From the material below, retype exactly the lines that begin at the line with "Moreover, a lot" and end after the line with "VP8 a ukládání"; pictures stay out of the copy.

:::::

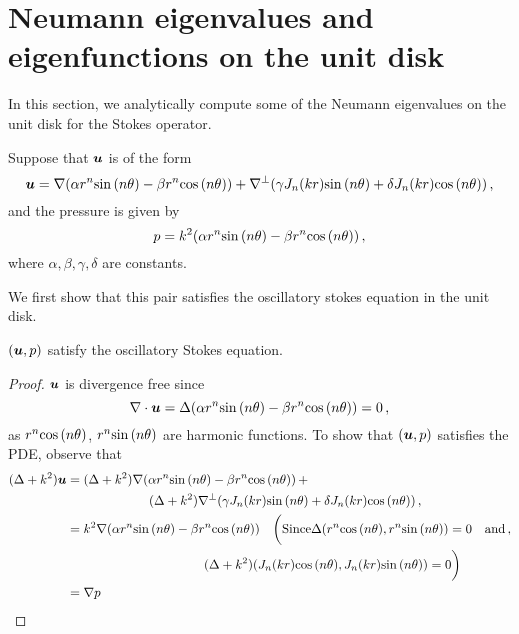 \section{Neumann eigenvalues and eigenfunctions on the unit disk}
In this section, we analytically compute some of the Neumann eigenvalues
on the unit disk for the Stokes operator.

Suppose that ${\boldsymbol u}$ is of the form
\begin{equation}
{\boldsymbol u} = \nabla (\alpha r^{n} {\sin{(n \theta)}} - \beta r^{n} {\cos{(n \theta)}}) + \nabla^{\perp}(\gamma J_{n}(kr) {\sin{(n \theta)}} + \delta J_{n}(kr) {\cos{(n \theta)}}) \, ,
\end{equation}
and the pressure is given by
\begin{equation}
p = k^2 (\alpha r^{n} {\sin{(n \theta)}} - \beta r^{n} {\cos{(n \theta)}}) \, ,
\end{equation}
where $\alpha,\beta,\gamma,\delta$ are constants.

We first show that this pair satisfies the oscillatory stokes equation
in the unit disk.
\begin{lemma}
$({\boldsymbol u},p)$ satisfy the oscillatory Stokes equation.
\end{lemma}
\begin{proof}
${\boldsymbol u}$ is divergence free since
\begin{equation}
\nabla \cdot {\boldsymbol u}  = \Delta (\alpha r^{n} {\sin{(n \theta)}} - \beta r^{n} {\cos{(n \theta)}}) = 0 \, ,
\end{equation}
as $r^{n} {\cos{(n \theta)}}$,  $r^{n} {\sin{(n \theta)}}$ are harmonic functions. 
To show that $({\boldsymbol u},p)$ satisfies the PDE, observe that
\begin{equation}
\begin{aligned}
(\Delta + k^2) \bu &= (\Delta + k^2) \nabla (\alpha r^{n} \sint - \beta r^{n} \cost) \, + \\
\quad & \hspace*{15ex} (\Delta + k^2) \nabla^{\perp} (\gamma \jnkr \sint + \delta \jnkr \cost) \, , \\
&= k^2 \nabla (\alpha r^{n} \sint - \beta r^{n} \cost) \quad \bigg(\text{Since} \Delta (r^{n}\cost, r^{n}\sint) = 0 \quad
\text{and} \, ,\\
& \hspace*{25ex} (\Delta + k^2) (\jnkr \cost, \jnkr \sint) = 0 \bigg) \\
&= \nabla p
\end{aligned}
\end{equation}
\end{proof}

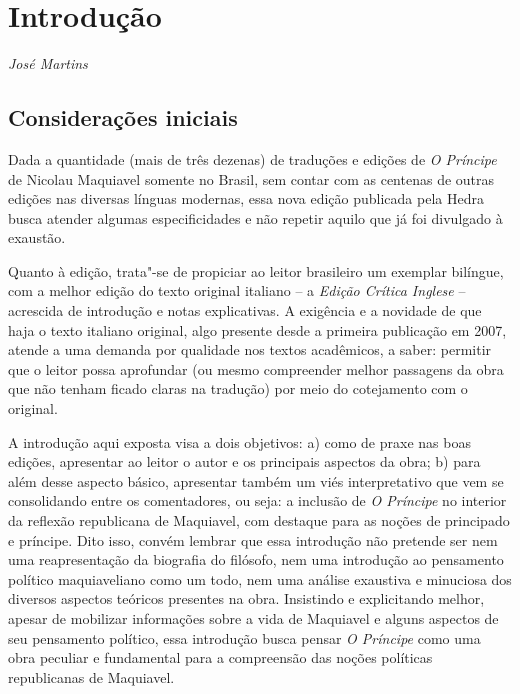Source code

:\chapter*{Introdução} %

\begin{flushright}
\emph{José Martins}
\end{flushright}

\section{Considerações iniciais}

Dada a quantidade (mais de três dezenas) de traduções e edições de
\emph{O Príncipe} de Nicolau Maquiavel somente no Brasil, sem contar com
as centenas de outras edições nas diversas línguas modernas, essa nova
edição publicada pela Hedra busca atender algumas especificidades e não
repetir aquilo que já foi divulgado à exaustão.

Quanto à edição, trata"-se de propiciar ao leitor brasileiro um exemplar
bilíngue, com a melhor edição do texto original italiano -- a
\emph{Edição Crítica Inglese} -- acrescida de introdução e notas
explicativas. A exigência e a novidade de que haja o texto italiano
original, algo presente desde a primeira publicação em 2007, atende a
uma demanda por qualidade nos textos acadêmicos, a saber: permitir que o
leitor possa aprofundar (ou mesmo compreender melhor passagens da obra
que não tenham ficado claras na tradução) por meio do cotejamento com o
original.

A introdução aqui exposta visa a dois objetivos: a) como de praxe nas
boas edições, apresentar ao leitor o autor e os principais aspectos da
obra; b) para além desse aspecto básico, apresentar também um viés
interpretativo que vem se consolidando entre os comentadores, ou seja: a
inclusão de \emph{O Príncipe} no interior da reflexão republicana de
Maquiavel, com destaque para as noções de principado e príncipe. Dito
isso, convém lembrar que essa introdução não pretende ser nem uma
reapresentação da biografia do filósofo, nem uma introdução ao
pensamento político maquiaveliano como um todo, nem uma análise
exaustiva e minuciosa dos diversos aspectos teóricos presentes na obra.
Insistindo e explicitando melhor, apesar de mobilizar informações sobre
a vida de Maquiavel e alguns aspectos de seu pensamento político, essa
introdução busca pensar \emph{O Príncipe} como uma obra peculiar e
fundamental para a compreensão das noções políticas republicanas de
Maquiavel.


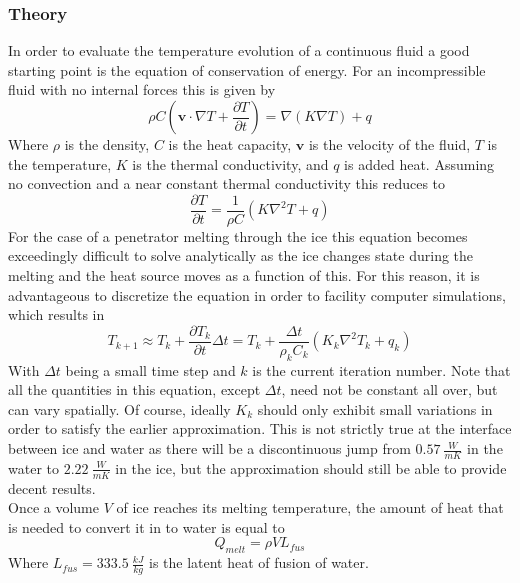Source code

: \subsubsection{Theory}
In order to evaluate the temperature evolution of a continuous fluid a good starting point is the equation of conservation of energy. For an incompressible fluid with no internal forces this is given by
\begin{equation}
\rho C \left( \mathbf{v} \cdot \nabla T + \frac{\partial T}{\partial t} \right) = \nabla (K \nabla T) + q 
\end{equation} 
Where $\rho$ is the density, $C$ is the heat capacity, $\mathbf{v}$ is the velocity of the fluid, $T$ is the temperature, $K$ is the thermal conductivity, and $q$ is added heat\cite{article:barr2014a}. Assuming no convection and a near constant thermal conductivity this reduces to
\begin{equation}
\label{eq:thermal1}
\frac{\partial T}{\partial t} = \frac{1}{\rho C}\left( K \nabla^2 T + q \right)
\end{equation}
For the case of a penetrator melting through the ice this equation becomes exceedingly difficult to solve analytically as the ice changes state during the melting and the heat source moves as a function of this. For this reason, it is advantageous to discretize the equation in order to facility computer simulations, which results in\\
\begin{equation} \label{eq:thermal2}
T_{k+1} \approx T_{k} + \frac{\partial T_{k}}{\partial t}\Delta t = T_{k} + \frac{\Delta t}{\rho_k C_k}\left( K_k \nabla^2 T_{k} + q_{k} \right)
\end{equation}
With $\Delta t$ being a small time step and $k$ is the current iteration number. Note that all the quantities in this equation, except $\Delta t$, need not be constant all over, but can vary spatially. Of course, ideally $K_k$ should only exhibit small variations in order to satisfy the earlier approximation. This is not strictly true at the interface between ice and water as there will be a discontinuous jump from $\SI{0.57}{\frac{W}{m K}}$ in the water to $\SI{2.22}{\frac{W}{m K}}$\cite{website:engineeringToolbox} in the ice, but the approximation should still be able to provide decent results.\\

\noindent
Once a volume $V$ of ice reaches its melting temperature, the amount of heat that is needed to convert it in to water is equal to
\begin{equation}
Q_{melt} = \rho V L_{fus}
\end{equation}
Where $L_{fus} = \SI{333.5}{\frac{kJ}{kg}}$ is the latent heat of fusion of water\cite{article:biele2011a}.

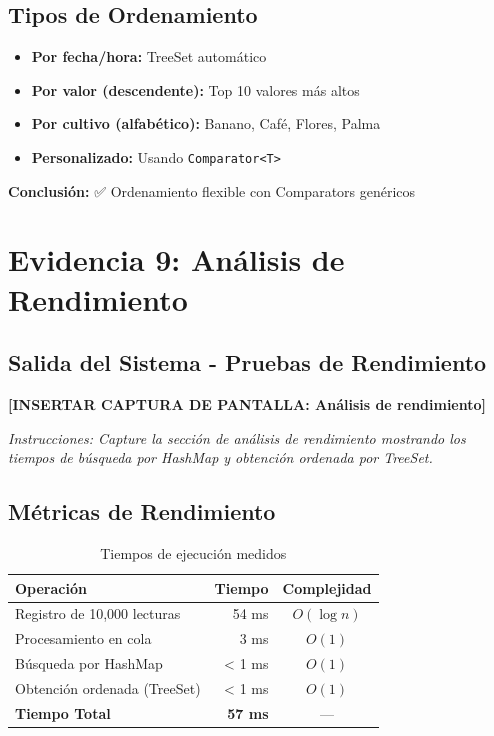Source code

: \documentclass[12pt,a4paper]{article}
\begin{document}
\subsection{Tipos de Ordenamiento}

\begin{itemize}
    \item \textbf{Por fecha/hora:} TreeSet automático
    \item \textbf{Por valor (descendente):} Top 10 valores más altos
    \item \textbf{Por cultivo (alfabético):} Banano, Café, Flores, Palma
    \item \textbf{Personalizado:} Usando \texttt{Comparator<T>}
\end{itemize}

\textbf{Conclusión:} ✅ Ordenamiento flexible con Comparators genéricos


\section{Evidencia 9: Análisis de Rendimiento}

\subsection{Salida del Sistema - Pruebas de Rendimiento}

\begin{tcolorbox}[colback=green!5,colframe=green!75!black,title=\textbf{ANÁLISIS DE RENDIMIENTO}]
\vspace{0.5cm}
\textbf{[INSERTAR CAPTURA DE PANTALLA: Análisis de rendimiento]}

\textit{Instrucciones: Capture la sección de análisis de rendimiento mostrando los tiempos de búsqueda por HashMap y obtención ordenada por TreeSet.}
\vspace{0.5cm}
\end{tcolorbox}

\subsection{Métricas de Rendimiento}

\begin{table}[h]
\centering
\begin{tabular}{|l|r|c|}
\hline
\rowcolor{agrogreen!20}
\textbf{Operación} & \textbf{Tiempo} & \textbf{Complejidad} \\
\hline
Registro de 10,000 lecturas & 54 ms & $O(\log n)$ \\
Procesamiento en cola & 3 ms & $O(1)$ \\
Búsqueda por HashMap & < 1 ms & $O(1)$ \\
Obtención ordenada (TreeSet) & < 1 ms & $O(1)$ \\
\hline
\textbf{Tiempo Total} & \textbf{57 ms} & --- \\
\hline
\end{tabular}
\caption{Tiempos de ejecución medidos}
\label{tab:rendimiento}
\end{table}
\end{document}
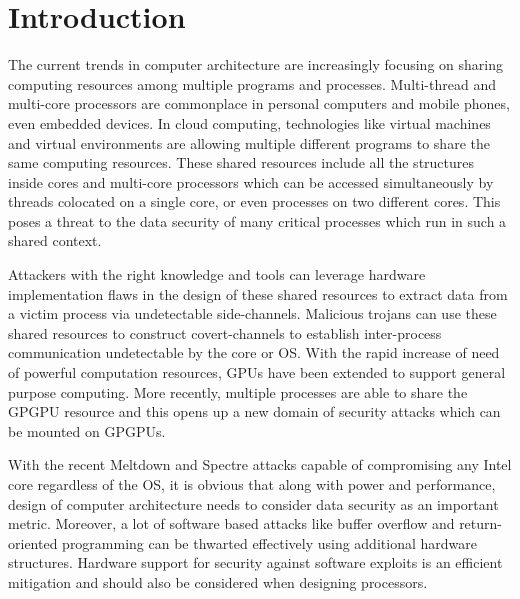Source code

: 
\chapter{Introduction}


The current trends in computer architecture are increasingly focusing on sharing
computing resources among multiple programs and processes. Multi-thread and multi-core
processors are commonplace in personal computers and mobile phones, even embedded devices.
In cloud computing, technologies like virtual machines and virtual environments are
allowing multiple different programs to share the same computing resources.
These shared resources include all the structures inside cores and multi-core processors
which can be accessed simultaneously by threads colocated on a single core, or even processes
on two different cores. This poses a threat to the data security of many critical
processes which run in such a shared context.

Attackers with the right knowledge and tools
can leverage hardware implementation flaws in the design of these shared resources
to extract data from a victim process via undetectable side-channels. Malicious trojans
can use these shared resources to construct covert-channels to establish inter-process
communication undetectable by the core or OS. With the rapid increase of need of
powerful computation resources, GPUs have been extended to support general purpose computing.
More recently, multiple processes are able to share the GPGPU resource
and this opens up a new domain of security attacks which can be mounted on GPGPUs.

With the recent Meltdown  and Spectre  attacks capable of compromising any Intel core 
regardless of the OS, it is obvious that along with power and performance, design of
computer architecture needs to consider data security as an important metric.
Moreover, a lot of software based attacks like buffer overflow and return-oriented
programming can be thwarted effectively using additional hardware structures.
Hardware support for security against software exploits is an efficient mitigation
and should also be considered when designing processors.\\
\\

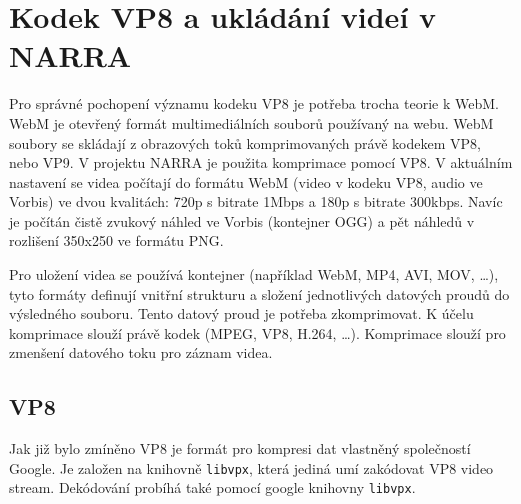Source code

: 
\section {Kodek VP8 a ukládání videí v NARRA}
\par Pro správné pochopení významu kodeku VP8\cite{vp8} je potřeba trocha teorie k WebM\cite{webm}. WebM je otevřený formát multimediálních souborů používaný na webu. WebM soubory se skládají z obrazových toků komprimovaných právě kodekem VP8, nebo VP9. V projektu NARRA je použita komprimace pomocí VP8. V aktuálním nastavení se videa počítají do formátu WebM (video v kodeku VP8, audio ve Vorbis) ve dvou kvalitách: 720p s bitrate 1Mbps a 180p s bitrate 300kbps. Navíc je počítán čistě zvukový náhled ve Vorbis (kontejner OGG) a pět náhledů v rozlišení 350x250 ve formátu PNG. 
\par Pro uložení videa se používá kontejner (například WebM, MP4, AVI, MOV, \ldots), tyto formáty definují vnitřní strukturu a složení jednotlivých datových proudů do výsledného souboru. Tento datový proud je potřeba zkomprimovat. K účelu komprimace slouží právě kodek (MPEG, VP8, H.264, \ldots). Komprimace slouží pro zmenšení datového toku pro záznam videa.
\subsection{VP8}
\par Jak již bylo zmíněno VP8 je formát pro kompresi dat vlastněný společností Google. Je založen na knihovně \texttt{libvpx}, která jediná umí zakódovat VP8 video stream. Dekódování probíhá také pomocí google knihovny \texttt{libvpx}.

:::::

### Expected answer:
Moreover, a lot of software based attacks like buffer overflow and return-oriented
programming can be thwarted effectively using additional hardware structures.
Hardware support for security against software exploits is an efficient mitigation
and should also be considered when designing processors.\\
\\

Source code

: 
\section {Kodek VP8 a ukládání videí v NARRA}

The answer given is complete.